▼

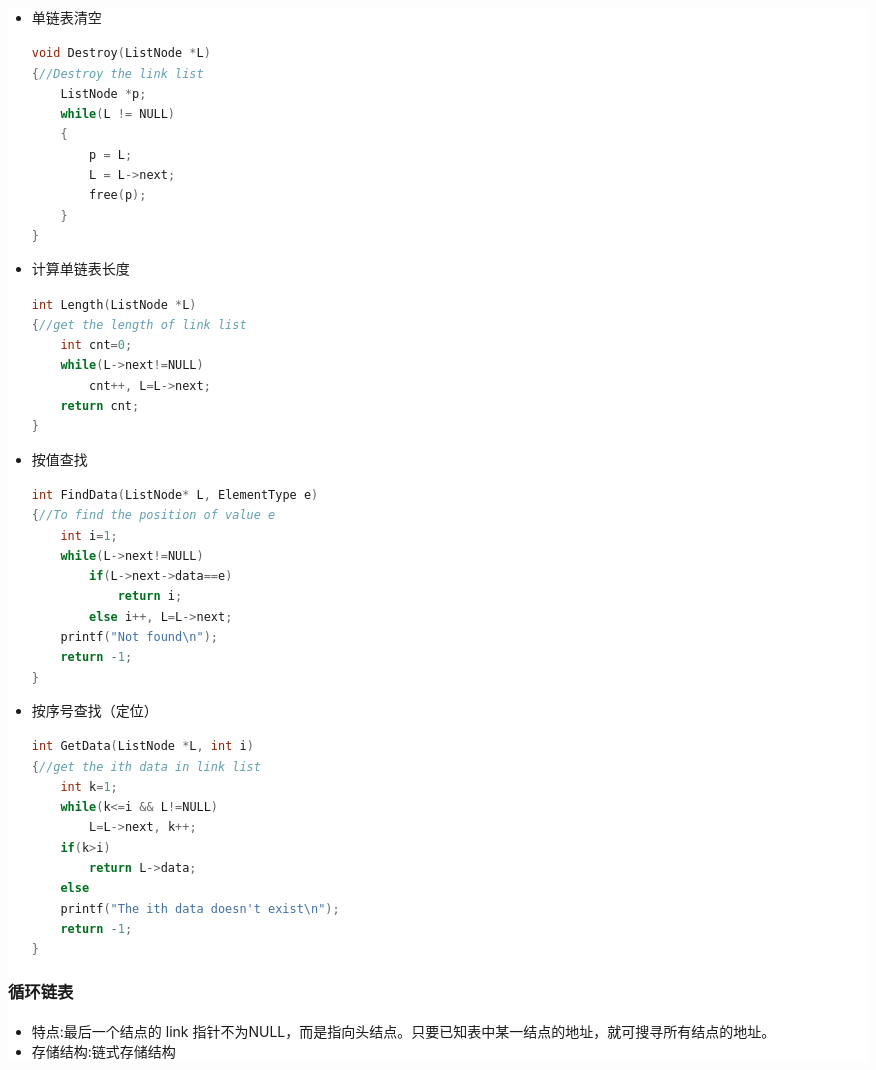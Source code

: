 - 单链表清空
  ``` cpp
  void Destroy(ListNode *L)
  {//Destroy the link list
      ListNode *p;
      while(L != NULL)
      {
          p = L;
          L = L->next;
          free(p);
      }
  }
  ```
- 计算单链表长度
  ``` cpp
  int Length(ListNode *L)
  {//get the length of link list
      int cnt=0;
      while(L->next!=NULL)
          cnt++, L=L->next;
      return cnt;
  }
  ```

- 按值查找
  ``` cpp
  int FindData(ListNode* L, ElementType e)
  {//To find the position of value e
      int i=1;
      while(L->next!=NULL)
          if(L->next->data==e)
              return i;
          else i++, L=L->next;
      printf("Not found\n");
      return -1;
  }
  ```

- 按序号查找（定位）
  ``` cpp
  int GetData(ListNode *L, int i)
  {//get the ith data in link list
      int k=1;
      while(k<=i && L!=NULL)
          L=L->next, k++;
      if(k>i)
          return L->data;
      else
      printf("The ith data doesn't exist\n");
      return -1;
  }
  ```

### 循环链表
- 特点:最后一个结点的 link 指针不为NULL，而是指向头结点。只要已知表中某一结点的地址，就可搜寻所有结点的地址。
- 存储结构:链式存储结构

▲

WORK TO COMPLETE —
Go through the records line by line, and copy each line that holds the string "printf".

SOLUTION TO THE EXERCISE —
      printf("Not found\n");
      printf("The ith data doesn't exist\n");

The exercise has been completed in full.